La situazione peggiora se si esamina la depressione: in questo caso, il 37,5% del campione di dottorandi italiani presenta punteggi corrispondenti a una situazione grave o estremamente grave, con valori molto peggiori rispetto sia alla popolazione generale italiana, sia agli omologhi internazionali.

Infine, il 36,9% degli intervistati ha una situazione grave o molto grave per quanto riguarda i livelli di stress: «Rispetto alla misura dello stress – si commenta nel rapporto – il valore medio nel dottorato raggiunge o supera quello di una popolazione ospedalizzata per disturbi di ansia e depressione».

Se si guarda ai dati aggregati per questi tre disturbi legati alla salute mentale, il 52,4% non riporta valori preoccupanti per nessuno dei tre, ma ben il 18,9% presenta punteggi superiore alla soglia in tutti e tre i disturbi. La presenza di punteggi gravi è correlata all’esperienza di difficoltà economiche, alla precarietà lavorativa e all’incertezza per il futuro, alla sofferenza legata ad un ambiente di lavoro malsano, ad orari di lavoro troppo estesi e a un clima poco collaborativo, e certamente anche all’appartenenza di genere o a minoranze. "Le donne hanno una prevalenza nettamente più alta su tutti gli assi (depressione, ansia e stress) che abbiamo misurato e tendenziamente fanno anche più ore di lavoro", spiega Chiariotti. 

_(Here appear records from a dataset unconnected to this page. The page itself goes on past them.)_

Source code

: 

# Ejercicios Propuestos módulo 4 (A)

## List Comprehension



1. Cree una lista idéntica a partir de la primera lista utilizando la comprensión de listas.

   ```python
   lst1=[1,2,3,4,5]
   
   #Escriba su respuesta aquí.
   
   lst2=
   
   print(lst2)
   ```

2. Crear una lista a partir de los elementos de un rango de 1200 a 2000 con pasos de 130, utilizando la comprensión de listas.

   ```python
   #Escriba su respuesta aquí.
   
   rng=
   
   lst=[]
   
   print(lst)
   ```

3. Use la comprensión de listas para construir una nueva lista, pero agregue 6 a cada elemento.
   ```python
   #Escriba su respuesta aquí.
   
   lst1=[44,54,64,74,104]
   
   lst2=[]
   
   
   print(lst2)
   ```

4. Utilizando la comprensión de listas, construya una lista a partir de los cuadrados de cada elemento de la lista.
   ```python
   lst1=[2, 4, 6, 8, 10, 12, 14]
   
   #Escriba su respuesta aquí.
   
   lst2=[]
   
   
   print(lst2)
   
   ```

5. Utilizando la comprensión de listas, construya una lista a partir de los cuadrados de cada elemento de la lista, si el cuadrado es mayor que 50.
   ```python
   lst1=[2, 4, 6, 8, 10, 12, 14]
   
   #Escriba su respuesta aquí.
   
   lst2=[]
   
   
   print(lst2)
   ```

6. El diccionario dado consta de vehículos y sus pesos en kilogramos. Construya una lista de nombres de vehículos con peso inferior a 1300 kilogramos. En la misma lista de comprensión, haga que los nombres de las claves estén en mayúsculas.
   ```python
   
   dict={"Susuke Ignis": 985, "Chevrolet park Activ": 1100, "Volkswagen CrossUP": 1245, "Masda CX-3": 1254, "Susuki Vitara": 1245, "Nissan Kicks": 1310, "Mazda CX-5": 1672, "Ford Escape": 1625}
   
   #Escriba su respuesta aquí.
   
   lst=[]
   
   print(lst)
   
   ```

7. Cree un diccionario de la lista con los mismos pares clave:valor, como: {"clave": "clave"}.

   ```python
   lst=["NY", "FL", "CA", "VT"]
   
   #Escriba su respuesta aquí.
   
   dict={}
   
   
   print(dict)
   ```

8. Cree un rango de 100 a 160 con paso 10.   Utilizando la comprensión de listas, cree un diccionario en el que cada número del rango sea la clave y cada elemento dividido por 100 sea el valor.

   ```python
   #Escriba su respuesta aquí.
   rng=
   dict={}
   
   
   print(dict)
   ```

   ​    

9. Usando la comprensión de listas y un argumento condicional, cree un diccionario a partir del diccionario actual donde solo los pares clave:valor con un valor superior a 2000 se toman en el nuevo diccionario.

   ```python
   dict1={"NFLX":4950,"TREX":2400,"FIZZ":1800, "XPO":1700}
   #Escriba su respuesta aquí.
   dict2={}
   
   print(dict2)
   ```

Le proposte di ADI per migliorare la situazione di dottorande e dottorandi

La natura atipica del dottorato, considerato esclusivamente come formazione ai fini fiscali e come lavoro per quanto riguarda le mansioni, non consente alcuna pianificazione a lungo termine: l’accesso al mutuo o anche soltanto la deduzione di spese mediche e per l’abitazione sono impossibili con una borsa di dottorato. Parallelamente l’assenza totale di garanzie e benefici, sia sul piano strettamente salariale che su quello previdenziale, non è distinta da condizioni lavorative variegate e talvolta arbitrarie, il cui peso è aggravato dall'incertezza totale verso il futuro. 

"La proposta storica è rendere il dottorato un vero e proprio lavoro, come accade nella maggioranza del Paesi europei. Questo significherebbe codificare diritti che al momento sono negati o dipendono dalla benevolenza del supervisor o del collegio dei docenti". Per quanto riguarda poi l'aspetto economico "il fatto che l'importo, rapportato al costo della vita, sia addirittura calato rispetto a 10-15 anni fa andrebbe assolutamete risolto", conclude Federico Chiariotti.